Dann im dritten Teil Ricardo Fernando. „Nacht“ heißt seine Choreographie. In der Dunkelheit, perfekte Ausleuchtung durch Peer Palmowski, begegnen sich die Menschen mit ihren Emotionen. Liebe, Hass, Zweifel, Einsamkeit treffen aufeinander. Sehr eindrucksvoll von den Tänzern des Ensembles dargestellt. Die Aktionsfläche wird durch einen „Fließenden Vorhang“ begrenzt. Durch diesen Vorhang kommen sie, die gezeigten Gefühle, gleich wie, wenn sich das Unterbewusste ins Bewusstsein drängt. Wenn es offenbar wird, was im Menschen vorgeht, wie es um sein Seelenleben bestellt ist. Und es kann wieder verdrängt werden. Eine sehr interessante Lösung, die auf diese Weise Ricardo Fernando die Möglichkeit gibt seine sehr intensive Geschichte zu erzählen. Sehr eindrucksvoll eine Szene, in der ein Mann auf der Bühne einen Brief in den Händen hält. Die Frau hat ihn wohl verlassen. Verzweiflung, Enttäuschung, Verletztheit perfekt gespielt. Im Hintergrund lässt Ricardo Fernando die Erinnerungen des Brief lesenden Mannes an seine anscheindend glückliche Beziehung tanzen. Sehr dynamisch, sehr körperintensiv vermittelt er die Emotionen des Lebens. Es ergreift die Menschen, sie sind beinahe schutzlos diesen Wellen ihrer Gefühle ausgesetzt, erliegen ihnen und stehen wieder auf, um sich dem Leben neu zu stellen. Sie zeigen ihre Maskierung und ihr wahres Ich. Es ist dramatisch, harmonisch, beängstigend zugleich.
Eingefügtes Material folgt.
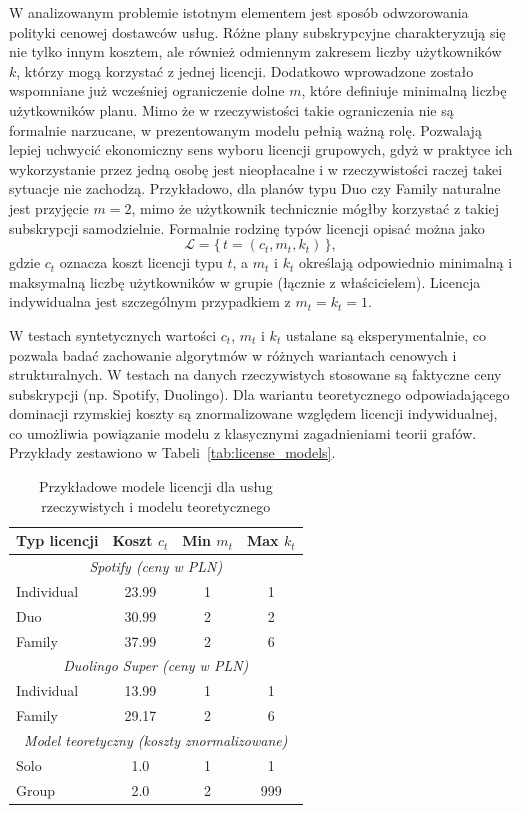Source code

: W analizowanym problemie istotnym elementem jest sposób odwzorowania polityki cenowej dostawców usług. Różne plany subskrypcyjne charakteryzują się nie tylko innym kosztem, ale również odmiennym zakresem liczby użytkowników $k$, którzy mogą korzystać z jednej licencji. Dodatkowo wprowadzone zostało wspomniane już wcześniej ograniczenie dolne $m$, które definiuje minimalną liczbę użytkowników planu. Mimo że w rzeczywistości takie ograniczenia nie są formalnie narzucane, w prezentowanym modelu pełnią ważną rolę. Pozwalają lepiej uchwycić ekonomiczny sens wyboru licencji grupowych, gdyż w praktyce ich wykorzystanie przez jedną osobę jest nieopłacalne i w rzeczywistości raczej takei sytuacje nie zachodzą. Przykładowo, dla planów typu Duo czy Family naturalne jest przyjęcie $m=2$, mimo że użytkownik technicznie mógłby korzystać z takiej subskrypcji samodzielnie. Formalnie rodzinę typów licencji opisać można jako
\[
\mathcal{L} = \{\, t = (c_t, m_t, k_t) \,\},
\]
gdzie $c_t$ oznacza koszt licencji typu $t$, a $m_t$ i $k_t$ określają odpowiednio minimalną i maksymalną liczbę użytkowników w grupie (łącznie z właścicielem). Licencja indywidualna jest szczególnym przypadkiem z $m_t = k_t = 1$.

W testach syntetycznych wartości $c_t$, $m_t$ i $k_t$ ustalane są eksperymentalnie, co pozwala badać zachowanie algorytmów w różnych wariantach cenowych i strukturalnych. W testach na danych rzeczywistych stosowane są faktyczne ceny subskrypcji (np. Spotify, Duolingo). Dla wariantu teoretycznego odpowiadającego dominacji rzymskiej koszty są znormalizowane względem licencji indywidualnej, co umożliwia powiązanie modelu z klasycznymi zagadnieniami teorii grafów. Przykłady zestawiono w Tabeli~\ref{tab:license_models}.

\begin{table}[h!]
\centering
\caption{Przykładowe modele licencji dla usług rzeczywistych i modelu teoretycznego}
\label{tab:license_models_real}
\begin{tabular}{lccc}
\hline
\textbf{Typ licencji} & \textbf{Koszt $c_t$} & \textbf{Min $m_t$} & \textbf{Max $k_t$} \\
\hline
\multicolumn{4}{c}{\textit{Spotify (ceny w PLN)}} \\
Individual & 23.99 & 1 & 1 \\
Duo        & 30.99 & 2 & 2 \\
Family     & 37.99 & 2 & 6 \\
\hline
\multicolumn{4}{c}{\textit{Duolingo Super (ceny w PLN)}} \\
Individual & 13.99 & 1 & 1 \\
Family     & 29.17 & 2 & 6 \\
\hline
\multicolumn{4}{c}{\textit{Model teoretyczny (koszty znormalizowane)}} \\
Solo       & 1.0   & 1 & 1 \\
Group      & 2.0   & 2 & 999 \\
\hline
\end{tabular}
\end{table}


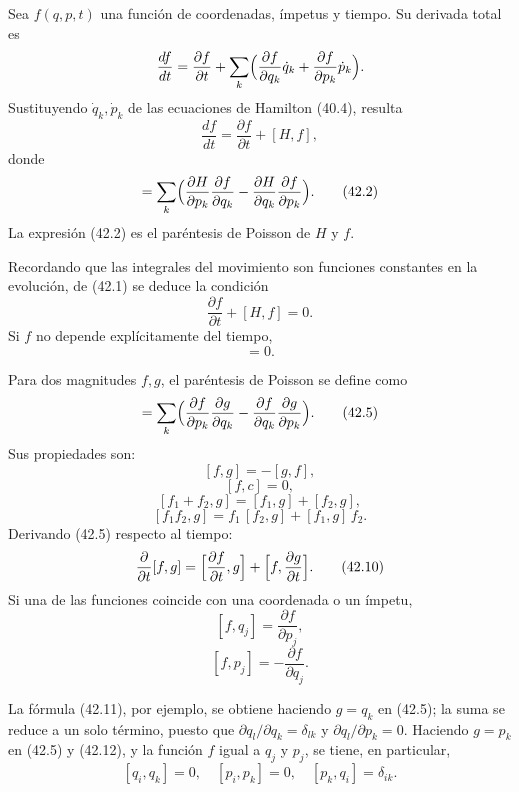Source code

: \documentclass[12pt]{article}
\begin{document}
Sea \(f(q,p,t)\) una función de coordenadas, ímpetus y tiempo. Su derivada total es
\[
\frac{df}{dt}
= \frac{\partial f}{\partial t}
+ \sum_k\Bigl(\frac{\partial f}{\partial q_k}\dot q_k
           + \frac{\partial f}{\partial p_k}\dot p_k\Bigr).
\]
Sustituyendo \(\dot q_k,\dot p_k\) de las ecuaciones de Hamilton (40.4), resulta
\begin{equation}
\frac{df}{dt} = \frac{\partial f}{\partial t} + [H,f],
\tag{42.1}
\end{equation}
donde
\begin{equation}
[H,f]
= \sum_k\Bigl(
    \frac{\partial H}{\partial p_k}\frac{\partial f}{\partial q_k}
  - \frac{\partial H}{\partial q_k}\frac{\partial f}{\partial p_k}
  \Bigr).
\tag{42.2}
\end{equation}
La expresión (42.2) es el paréntesis de Poisson de \(H\) y \(f\).

Recordando que las integrales del movimiento son funciones constantes en la evolución, de (42.1) se deduce la condición
\begin{equation}
\frac{\partial f}{\partial t} + [H,f] = 0.
\tag{42.3}
\end{equation}
Si \(f\) no depende explícitamente del tiempo,
\begin{equation}
[H,f] = 0.
\tag{42.4}
\end{equation}

Para dos magnitudes \(f,g\), el paréntesis de Poisson se define como
\begin{equation}
[f,g]
= \sum_k\Bigl(
    \frac{\partial f}{\partial p_k}\frac{\partial g}{\partial q_k}
  - \frac{\partial f}{\partial q_k}\frac{\partial g}{\partial p_k}
  \Bigr).
\tag{42.5}
\end{equation}
Sus propiedades son:
\[
[f,g] = -[g,f],
\tag{42.6}
\]
\[
[f,c] = 0,
\tag{42.7}
\]
\[
[f_1+f_2,g] = [f_1,g] + [f_2,g],
\tag{42.8}
\]
\[
[f_1f_2,g] = f_1\,[f_2,g] + [f_1,g]\,f_2.
\tag{42.9}
\]
Derivando (42.5) respecto al tiempo:
\[
\frac{\partial}{\partial t}[f,g]
= \Bigl[\frac{\partial f}{\partial t},g\Bigr]
+ \Bigl[f,\frac{\partial g}{\partial t}\Bigr].
\tag{42.10}
\]
Si una de las funciones coincide con una coordenada o un ímpetu,
\[
[f,q_j] = \frac{\partial f}{\partial p_j},
\tag{42.11}
\]
\[
[f,p_j] = -\frac{\partial f}{\partial q_j}.
\tag{42.12}
\]

La fórmula (42.11), por ejemplo, se obtiene haciendo \(g=q_k\) en (42.5); la suma se reduce a un solo término, puesto que \(\partial q_l/\partial q_k=\delta_{lk}\) y \(\partial q_l/\partial p_k=0\). Haciendo \(g=p_k\) en (42.5) y (42.12), y la función \(f\) igual a \(q_j\) y \(p_j\), se tiene, en particular,
\[
[q_i,q_k]=0,\quad [p_i,p_k]=0,\quad [p_k,q_i]=\delta_{ik}.
\tag{42.13}
\]
\end{document}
Niemand wollte diese drei intensiven Bilder stören. Die Zuschauer aber waren hellauf begeistert und es gab zu Recht am Ende langanhaltende stehende Ovationen für das Ensemble, für Hugo Viera, Young Soon Hue, Ricardo Fernando, Peer Palmowski, Heiko Mönnich, Maria Hilchenbach, Carla Silva und Michael Albert.
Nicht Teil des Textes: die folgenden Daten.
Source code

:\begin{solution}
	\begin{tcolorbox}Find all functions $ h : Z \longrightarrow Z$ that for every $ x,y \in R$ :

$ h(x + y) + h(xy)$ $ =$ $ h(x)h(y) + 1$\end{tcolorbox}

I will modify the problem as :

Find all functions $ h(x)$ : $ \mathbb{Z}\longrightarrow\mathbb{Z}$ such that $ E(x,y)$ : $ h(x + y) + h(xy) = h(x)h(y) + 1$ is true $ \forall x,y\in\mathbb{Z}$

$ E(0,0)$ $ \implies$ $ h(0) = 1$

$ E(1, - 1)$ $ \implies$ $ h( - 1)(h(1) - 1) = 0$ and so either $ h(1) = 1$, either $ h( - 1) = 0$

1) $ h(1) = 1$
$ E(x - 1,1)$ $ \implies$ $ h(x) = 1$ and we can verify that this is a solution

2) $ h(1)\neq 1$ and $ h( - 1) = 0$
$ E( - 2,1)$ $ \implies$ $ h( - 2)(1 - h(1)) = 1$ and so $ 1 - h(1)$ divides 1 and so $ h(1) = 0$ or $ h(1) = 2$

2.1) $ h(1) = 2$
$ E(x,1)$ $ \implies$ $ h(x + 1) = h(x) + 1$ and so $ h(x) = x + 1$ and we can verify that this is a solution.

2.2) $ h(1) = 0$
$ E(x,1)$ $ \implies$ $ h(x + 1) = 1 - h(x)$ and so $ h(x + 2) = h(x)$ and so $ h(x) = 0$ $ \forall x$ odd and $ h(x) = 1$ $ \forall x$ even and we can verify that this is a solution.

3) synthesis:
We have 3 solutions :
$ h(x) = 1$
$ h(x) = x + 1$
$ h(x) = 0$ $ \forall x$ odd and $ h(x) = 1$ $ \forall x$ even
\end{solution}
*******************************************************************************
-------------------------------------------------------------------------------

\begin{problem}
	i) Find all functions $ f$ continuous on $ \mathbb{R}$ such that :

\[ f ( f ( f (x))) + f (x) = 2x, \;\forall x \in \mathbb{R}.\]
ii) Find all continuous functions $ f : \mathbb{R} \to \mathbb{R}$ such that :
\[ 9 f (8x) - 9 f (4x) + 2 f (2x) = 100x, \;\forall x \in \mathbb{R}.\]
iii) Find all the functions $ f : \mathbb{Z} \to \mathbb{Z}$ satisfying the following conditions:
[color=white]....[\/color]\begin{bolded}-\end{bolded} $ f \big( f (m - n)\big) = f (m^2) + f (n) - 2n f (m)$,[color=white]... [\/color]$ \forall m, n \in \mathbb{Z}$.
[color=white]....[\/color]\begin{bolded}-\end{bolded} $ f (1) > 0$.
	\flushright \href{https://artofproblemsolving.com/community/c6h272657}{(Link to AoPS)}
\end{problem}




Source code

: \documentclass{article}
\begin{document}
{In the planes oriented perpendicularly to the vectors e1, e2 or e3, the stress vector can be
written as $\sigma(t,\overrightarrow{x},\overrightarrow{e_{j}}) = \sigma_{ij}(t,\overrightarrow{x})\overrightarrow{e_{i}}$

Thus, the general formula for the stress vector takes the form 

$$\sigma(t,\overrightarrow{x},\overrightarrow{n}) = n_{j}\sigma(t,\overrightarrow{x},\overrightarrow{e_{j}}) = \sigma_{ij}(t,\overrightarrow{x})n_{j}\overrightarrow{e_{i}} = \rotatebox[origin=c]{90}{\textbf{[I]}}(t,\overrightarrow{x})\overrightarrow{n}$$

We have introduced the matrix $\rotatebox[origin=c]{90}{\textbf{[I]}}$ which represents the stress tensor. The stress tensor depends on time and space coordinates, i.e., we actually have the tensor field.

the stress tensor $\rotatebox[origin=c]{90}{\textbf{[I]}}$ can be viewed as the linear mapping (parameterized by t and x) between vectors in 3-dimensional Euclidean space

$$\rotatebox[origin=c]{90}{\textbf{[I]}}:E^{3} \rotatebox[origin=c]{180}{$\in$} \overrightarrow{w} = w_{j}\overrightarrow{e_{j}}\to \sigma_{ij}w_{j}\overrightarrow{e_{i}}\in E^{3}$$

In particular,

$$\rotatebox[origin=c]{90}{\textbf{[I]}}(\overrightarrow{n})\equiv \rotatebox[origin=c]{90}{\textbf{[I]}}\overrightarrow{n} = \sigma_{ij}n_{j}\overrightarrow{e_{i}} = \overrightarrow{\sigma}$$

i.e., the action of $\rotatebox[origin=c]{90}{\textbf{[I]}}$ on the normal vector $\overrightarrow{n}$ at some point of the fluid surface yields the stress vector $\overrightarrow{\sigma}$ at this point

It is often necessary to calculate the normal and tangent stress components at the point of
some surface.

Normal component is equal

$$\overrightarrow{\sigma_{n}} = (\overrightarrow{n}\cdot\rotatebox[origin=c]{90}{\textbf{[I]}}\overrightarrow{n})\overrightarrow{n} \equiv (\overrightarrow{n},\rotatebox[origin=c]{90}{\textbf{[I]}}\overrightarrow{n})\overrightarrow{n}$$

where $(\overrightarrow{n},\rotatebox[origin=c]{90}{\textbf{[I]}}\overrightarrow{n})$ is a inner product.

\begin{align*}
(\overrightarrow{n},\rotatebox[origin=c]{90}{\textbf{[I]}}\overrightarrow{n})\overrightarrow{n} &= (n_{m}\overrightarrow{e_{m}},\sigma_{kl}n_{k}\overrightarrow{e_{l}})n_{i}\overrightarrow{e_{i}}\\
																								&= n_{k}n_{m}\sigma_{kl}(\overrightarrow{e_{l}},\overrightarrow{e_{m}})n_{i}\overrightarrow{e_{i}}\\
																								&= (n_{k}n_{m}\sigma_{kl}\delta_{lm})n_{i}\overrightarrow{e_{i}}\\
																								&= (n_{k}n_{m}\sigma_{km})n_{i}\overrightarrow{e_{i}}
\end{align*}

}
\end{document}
Und dieses Ensemble ist einfach atemberaubend, sehenswert: Yoko Furihata, Tiana Lara Hogan, Lara Lioi, Hayley Macri, Carolinne de Oliveira, Sandra Resende, Eunji Yang, Brendon Feeney, Shinsaku Hashiguchi, Leszek Januszewski, Juliano Pereira, Huy Tien Tran, Matt Williams, Peter Matkaicsek.
Weitere Vorstellungen dieser absolut sehenswerten Trilogie: 27.3.2013; 5.4.2013; 12.4.2013; 18.4.2013; 20.4.2013 und 25.5.2013 jeweils um 19:30 Uhr. Am 28.4.2013  um 18:00 Uhr. Am 5.5.2013 beginnt die Vorstellung um 15:00 Uhr. Karten gibt es unter 02331 207-3218 oder www.theater.hagen.de, an allen Bürgerämtern, sowie bei den EVENTIM-Vorverkaufsstellen.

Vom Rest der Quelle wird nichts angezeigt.